--- START ---

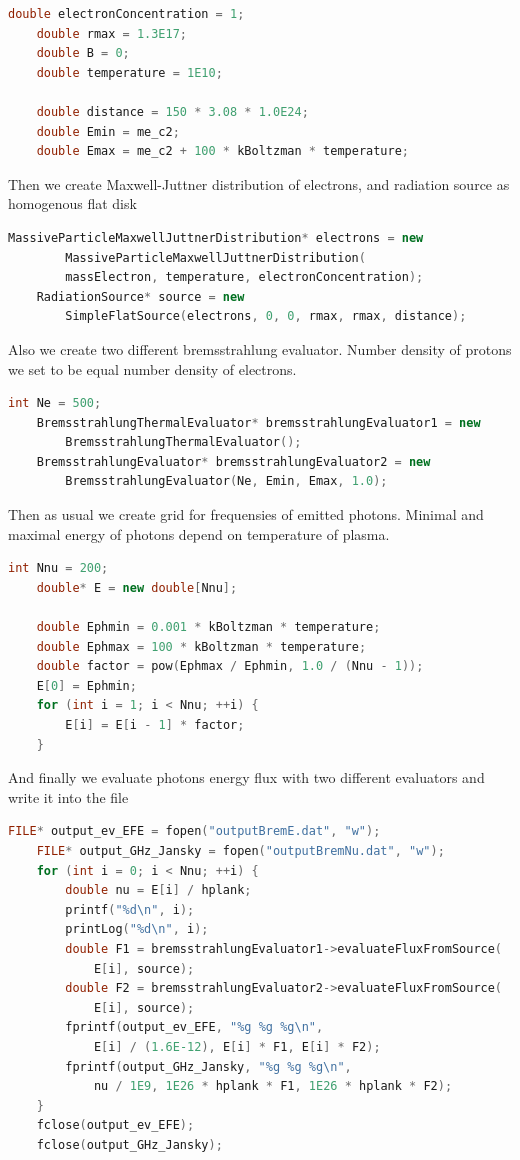 \begin{lstlisting}[language=c++]
    double electronConcentration = 1;
    double rmax = 1.3E17;
    double B = 0;
    double temperature = 1E10;
	
    double distance = 150 * 3.08 * 1.0E24;
    double Emin = me_c2;
    double Emax = me_c2 + 100 * kBoltzman * temperature;
\end{lstlisting}

Then we create Maxwell-Juttner distribution of electrons, and radiation source as homogenous flat disk

\begin{lstlisting}[language=c++]
    MassiveParticleMaxwellJuttnerDistribution* electrons = new 
        MassiveParticleMaxwellJuttnerDistribution( 
        massElectron, temperature, electronConcentration);
    RadiationSource* source = new 
        SimpleFlatSource(electrons, 0, 0, rmax, rmax, distance);
\end{lstlisting}

Also we create two different bremsstrahlung evaluator. Number density of protons we set to be equal number density of electrons.

\begin{lstlisting}[language=c++]
    int Ne = 500;
    BremsstrahlungThermalEvaluator* bremsstrahlungEvaluator1 = new
        BremsstrahlungThermalEvaluator();
    BremsstrahlungEvaluator* bremsstrahlungEvaluator2 = new
    	BremsstrahlungEvaluator(Ne, Emin, Emax, 1.0);
\end{lstlisting}

Then as usual we create grid for frequensies of emitted photons. Minimal and maximal energy of photons depend on temperature of plasma.

\begin{lstlisting}[language=c++]
    int Nnu = 200;
    double* E = new double[Nnu];

    double Ephmin = 0.001 * kBoltzman * temperature;
    double Ephmax = 100 * kBoltzman * temperature;
    double factor = pow(Ephmax / Ephmin, 1.0 / (Nnu - 1));
    E[0] = Ephmin;
    for (int i = 1; i < Nnu; ++i) {
        E[i] = E[i - 1] * factor;
    }	
\end{lstlisting}

And finally we evaluate photons energy flux with two different evaluators and write it into the file

\begin{lstlisting}[language=c++]
    FILE* output_ev_EFE = fopen("outputBremE.dat", "w");
    FILE* output_GHz_Jansky = fopen("outputBremNu.dat", "w");
    for (int i = 0; i < Nnu; ++i) {
        double nu = E[i] / hplank;
        printf("%d\n", i);
        printLog("%d\n", i);
        double F1 = bremsstrahlungEvaluator1->evaluateFluxFromSource(
            E[i], source);
        double F2 = bremsstrahlungEvaluator2->evaluateFluxFromSource(
            E[i], source);
        fprintf(output_ev_EFE, "%g %g %g\n",
            E[i] / (1.6E-12), E[i] * F1, E[i] * F2);
        fprintf(output_GHz_Jansky, "%g %g %g\n",
            nu / 1E9, 1E26 * hplank * F1, 1E26 * hplank * F2);
    }
    fclose(output_ev_EFE);
    fclose(output_GHz_Jansky);
\end{lstlisting}

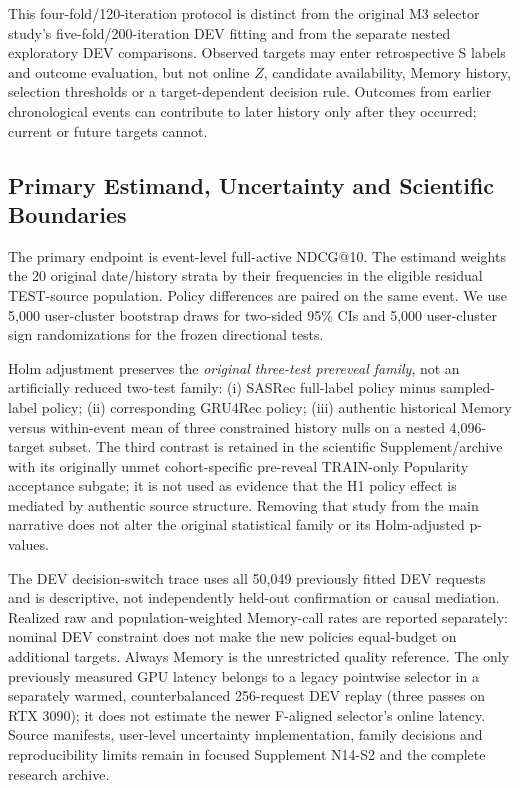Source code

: \documentclass[preprint,12pt]{elsarticle}
\begin{document}
This four-fold/120-iteration protocol is distinct from the original M3 selector study's five-fold/200-iteration DEV fitting and from the separate nested exploratory DEV comparisons. Observed targets may enter retrospective S labels and outcome evaluation, but not online $Z$, candidate availability, Memory history, selection thresholds or a target-dependent decision rule. Outcomes from earlier chronological events can contribute to later history only after they occurred; current or future targets cannot.

\subsection{Primary Estimand, Uncertainty and Scientific Boundaries}
\label{sec:exp-statistics}
\label{sec:exp-implementation}
\label{sec:exp-regimes}

The primary endpoint is event-level full-active NDCG@10. The estimand weights the 20 original date/history strata by their frequencies in the eligible residual TEST-source population. Policy differences are paired on the same event. We use 5,000 user-cluster bootstrap draws for two-sided 95\% CIs and 5,000 user-cluster sign randomizations for the frozen directional tests.

Holm adjustment preserves the \emph{original three-test prereveal family}, not an artificially reduced two-test family: (i) SASRec full-label policy minus sampled-label policy; (ii) corresponding GRU4Rec policy; (iii) authentic historical Memory versus within-event mean of three constrained history nulls on a nested 4,096-target subset. The third contrast is retained in the scientific Supplement/archive with its originally unmet cohort-specific pre-reveal TRAIN-only Popularity acceptance subgate; it is not used as evidence that the H1 policy effect is mediated by authentic source structure. Removing that study from the main narrative does not alter the original statistical family or its Holm-adjusted p-values.

The DEV decision-switch trace uses all 50,049 previously fitted DEV requests and is descriptive, not independently held-out confirmation or causal mediation. Realized raw and population-weighted Memory-call rates are reported separately: nominal DEV constraint does not make the new policies equal-budget on additional targets. Always Memory is the unrestricted quality reference. The only previously measured GPU latency belongs to a legacy pointwise selector in a separately warmed, counterbalanced 256-request DEV replay (three passes on RTX 3090); it does not estimate the newer F-aligned selector's online latency. Source manifests, user-level uncertainty implementation, family decisions and reproducibility limits remain in focused Supplement N14-S2 and the complete research archive.
\end{document}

--- END ---

(Directions):
Go through the listing above and return every line where the word "different" occurs.

(Reply to the exercise):
Also we create two different bremsstrahlung evaluator. Number density of protons we set to be equal number density of electrons.
And finally we evaluate photons energy flux with two different evaluators and write it into the file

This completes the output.